■ What the task requires:
Repeat each entry exactly; omit all pictures.

[Saved data entries]
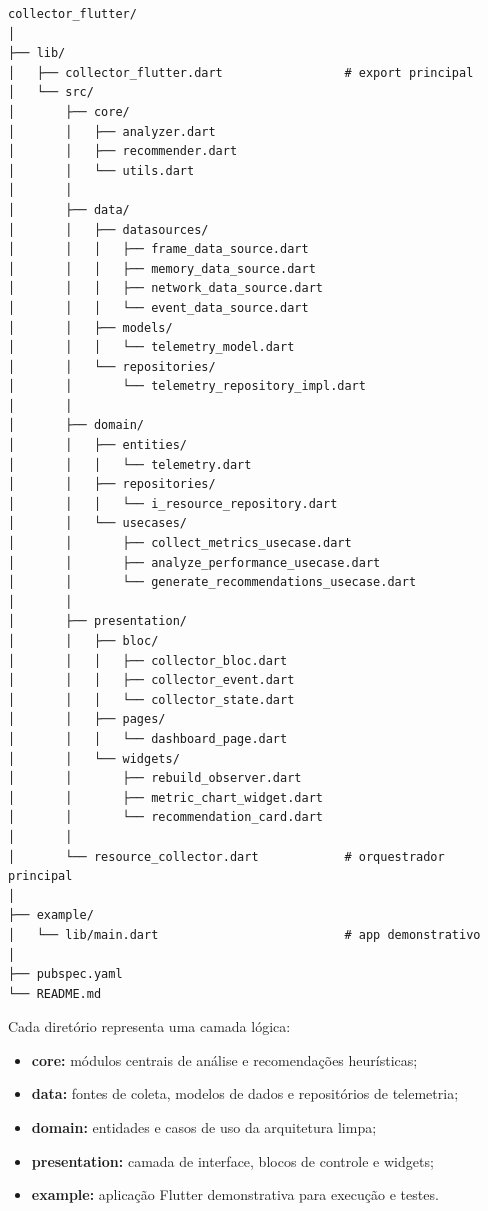 \documentclass[12pt,a4paper,oneside]{abntex2}
\begin{document}
\begin{verbatim}
collector_flutter/
│
├── lib/
│   ├── collector_flutter.dart                 # export principal
│   └── src/
│       ├── core/
│       │   ├── analyzer.dart
│       │   ├── recommender.dart
│       │   └── utils.dart
│       │
│       ├── data/
│       │   ├── datasources/
│       │   │   ├── frame_data_source.dart
│       │   │   ├── memory_data_source.dart
│       │   │   ├── network_data_source.dart
│       │   │   └── event_data_source.dart
│       │   ├── models/
│       │   │   └── telemetry_model.dart
│       │   └── repositories/
│       │       └── telemetry_repository_impl.dart
│       │
│       ├── domain/
│       │   ├── entities/
│       │   │   └── telemetry.dart
│       │   ├── repositories/
│       │   │   └── i_resource_repository.dart
│       │   └── usecases/
│       │       ├── collect_metrics_usecase.dart
│       │       ├── analyze_performance_usecase.dart
│       │       └── generate_recommendations_usecase.dart
│       │
│       ├── presentation/
│       │   ├── bloc/
│       │   │   ├── collector_bloc.dart
│       │   │   ├── collector_event.dart
│       │   │   └── collector_state.dart
│       │   ├── pages/
│       │   │   └── dashboard_page.dart
│       │   └── widgets/
│       │       ├── rebuild_observer.dart
│       │       ├── metric_chart_widget.dart
│       │       └── recommendation_card.dart
│       │
│       └── resource_collector.dart            # orquestrador principal
│
├── example/
│   └── lib/main.dart                          # app demonstrativo
│
├── pubspec.yaml
└── README.md
\end{verbatim}

Cada diretório representa uma camada lógica:
\begin{itemize}
  \item \textbf{core:} módulos centrais de análise e recomendações heurísticas;
  \item \textbf{data:} fontes de coleta, modelos de dados e repositórios de telemetria;
  \item \textbf{domain:} entidades e casos de uso da arquitetura limpa;
  \item \textbf{presentation:} camada de interface, blocos de controle e widgets;
  \item \textbf{example:} aplicação Flutter demonstrativa para execução e testes.
\end{itemize}
\end{document}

■ Solution to this exercise:
 \documentclass[12pt,a4paper,oneside]{abntex2}
\begin{document}
\begin{verbatim}
collector_flutter/
│
├── lib/
│   ├── collector_flutter.dart                 # export principal
│   └── src/
│       ├── core/
│       │   ├── analyzer.dart
│       │   ├── recommender.dart
│       │   └── utils.dart
│       │
│       ├── data/
│       │   ├── datasources/
│       │   │   ├── frame_data_source.dart
│       │   │   ├── memory_data_source.dart
│       │   │   ├── network_data_source.dart
│       │   │   └── event_data_source.dart
│       │   ├── models/
│       │   │   └── telemetry_model.dart
│       │   └── repositories/
│       │       └── telemetry_repository_impl.dart
│       │
│       ├── domain/
│       │   ├── entities/
│       │   │   └── telemetry.dart
│       │   ├── repositories/
│       │   │   └── i_resource_repository.dart
│       │   └── usecases/
│       │       ├── collect_metrics_usecase.dart
│       │       ├── analyze_performance_usecase.dart
│       │       └── generate_recommendations_usecase.dart
│       │
│       ├── presentation/
│       │   ├── bloc/
│       │   │   ├── collector_bloc.dart
│       │   │   ├── collector_event.dart
│       │   │   └── collector_state.dart
│       │   ├── pages/
│       │   │   └── dashboard_page.dart
│       │   └── widgets/
│       │       ├── rebuild_observer.dart
│       │       ├── metric_chart_widget.dart
│       │       └── recommendation_card.dart
│       │
│       └── resource_collector.dart            # orquestrador principal
│
├── example/
│   └── lib/main.dart                          # app demonstrativo
│
├── pubspec.yaml
└── README.md
\end{verbatim}

Cada diretório representa uma camada lógica:
\begin{itemize}
  \item \textbf{core:} módulos centrais de análise e recomendações heurísticas;
  \item \textbf{data:} fontes de coleta, modelos de dados e repositórios de telemetria;
  \item \textbf{domain:} entidades e casos de uso da arquitetura limpa;
  \item \textbf{presentation:} camada de interface, blocos de controle e widgets;
  \item \textbf{example:} aplicação Flutter demonstrativa para execução e testes.
\end{itemize}
\end{document}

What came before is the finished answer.